(Task details): Copy, from the material below, each line that contains the word "documentclass".
--------------------------------
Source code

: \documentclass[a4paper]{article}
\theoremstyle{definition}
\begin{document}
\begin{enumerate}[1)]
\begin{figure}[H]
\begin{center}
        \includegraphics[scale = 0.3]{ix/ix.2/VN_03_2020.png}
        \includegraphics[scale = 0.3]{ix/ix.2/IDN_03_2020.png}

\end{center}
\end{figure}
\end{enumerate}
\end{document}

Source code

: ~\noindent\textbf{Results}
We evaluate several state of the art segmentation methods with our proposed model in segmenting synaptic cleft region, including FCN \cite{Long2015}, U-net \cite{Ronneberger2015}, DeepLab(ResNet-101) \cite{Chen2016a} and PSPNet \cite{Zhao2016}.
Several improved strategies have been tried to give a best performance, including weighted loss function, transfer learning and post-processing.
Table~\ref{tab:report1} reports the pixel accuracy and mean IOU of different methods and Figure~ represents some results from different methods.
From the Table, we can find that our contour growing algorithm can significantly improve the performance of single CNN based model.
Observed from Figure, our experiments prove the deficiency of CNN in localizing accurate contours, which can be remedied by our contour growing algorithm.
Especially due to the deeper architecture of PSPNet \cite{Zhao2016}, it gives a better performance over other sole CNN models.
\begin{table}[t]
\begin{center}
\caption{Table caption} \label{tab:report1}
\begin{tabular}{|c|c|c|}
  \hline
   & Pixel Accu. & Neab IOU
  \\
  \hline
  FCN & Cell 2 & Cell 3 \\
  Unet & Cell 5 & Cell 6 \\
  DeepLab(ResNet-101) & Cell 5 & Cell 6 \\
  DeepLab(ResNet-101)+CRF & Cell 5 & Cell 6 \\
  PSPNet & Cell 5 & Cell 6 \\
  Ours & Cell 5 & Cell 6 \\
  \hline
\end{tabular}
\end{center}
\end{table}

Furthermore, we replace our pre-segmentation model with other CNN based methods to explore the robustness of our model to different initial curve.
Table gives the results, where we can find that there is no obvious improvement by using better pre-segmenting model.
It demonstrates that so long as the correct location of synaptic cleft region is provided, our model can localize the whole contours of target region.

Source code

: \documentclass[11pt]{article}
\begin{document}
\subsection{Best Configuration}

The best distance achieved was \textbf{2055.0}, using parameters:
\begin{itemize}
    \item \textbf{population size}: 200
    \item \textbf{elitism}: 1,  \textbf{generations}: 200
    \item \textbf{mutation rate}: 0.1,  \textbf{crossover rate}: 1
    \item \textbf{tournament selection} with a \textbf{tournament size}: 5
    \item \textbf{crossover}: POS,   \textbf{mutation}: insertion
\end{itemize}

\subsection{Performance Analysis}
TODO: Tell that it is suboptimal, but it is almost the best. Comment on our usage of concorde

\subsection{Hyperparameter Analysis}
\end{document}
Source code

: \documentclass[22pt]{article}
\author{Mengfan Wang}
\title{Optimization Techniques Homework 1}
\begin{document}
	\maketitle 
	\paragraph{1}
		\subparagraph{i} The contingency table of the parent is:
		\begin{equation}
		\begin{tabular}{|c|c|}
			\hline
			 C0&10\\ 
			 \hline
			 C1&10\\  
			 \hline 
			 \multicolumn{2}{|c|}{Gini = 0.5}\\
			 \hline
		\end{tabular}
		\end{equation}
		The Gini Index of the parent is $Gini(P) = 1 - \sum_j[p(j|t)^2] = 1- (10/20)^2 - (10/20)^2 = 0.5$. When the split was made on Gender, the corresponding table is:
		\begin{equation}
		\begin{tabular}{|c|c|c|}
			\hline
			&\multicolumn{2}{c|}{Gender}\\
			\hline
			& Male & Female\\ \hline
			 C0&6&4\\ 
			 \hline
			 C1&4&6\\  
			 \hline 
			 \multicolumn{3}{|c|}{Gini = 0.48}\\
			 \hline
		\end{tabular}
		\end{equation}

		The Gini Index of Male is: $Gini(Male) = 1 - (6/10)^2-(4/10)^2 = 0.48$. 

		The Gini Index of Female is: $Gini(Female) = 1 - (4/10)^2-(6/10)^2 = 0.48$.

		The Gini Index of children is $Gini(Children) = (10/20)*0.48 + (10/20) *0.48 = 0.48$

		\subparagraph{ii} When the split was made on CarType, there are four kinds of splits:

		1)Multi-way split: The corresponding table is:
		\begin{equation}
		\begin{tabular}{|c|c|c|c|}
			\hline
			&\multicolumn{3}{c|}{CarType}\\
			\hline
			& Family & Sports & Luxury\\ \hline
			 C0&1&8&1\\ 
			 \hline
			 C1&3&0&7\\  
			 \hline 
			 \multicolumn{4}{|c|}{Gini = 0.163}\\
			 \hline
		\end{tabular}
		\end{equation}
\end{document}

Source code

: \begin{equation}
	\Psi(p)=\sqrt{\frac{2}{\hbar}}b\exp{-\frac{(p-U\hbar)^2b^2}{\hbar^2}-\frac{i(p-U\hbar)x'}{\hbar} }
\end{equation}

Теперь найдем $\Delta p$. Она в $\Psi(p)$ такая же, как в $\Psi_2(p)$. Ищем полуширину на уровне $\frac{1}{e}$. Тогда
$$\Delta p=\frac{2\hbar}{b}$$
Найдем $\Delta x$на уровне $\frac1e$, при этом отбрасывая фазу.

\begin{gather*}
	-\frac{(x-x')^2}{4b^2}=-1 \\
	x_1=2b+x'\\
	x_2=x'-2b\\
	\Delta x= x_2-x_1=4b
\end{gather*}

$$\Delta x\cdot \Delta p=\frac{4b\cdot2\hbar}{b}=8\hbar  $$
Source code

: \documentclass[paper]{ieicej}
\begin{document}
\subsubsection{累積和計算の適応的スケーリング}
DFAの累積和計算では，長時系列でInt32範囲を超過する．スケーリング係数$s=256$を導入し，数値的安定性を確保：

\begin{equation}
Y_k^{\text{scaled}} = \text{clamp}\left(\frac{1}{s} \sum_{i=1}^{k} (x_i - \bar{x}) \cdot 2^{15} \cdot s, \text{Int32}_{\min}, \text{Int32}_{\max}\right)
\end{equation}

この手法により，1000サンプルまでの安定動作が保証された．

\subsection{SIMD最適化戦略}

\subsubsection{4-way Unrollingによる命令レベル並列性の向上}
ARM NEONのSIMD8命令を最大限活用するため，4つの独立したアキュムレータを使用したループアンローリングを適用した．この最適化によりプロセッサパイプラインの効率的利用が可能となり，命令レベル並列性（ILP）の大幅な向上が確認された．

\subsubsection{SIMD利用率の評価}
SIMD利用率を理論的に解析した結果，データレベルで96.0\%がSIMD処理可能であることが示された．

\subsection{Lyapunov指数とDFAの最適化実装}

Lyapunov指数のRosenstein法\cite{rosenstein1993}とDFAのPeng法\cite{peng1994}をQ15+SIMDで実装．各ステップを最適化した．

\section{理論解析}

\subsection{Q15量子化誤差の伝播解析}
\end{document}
--------------------------------
(Answer):
: \documentclass[a4paper]{article}
: \documentclass[11pt]{article}
: \documentclass[22pt]{article}
: \documentclass[paper]{ieicej}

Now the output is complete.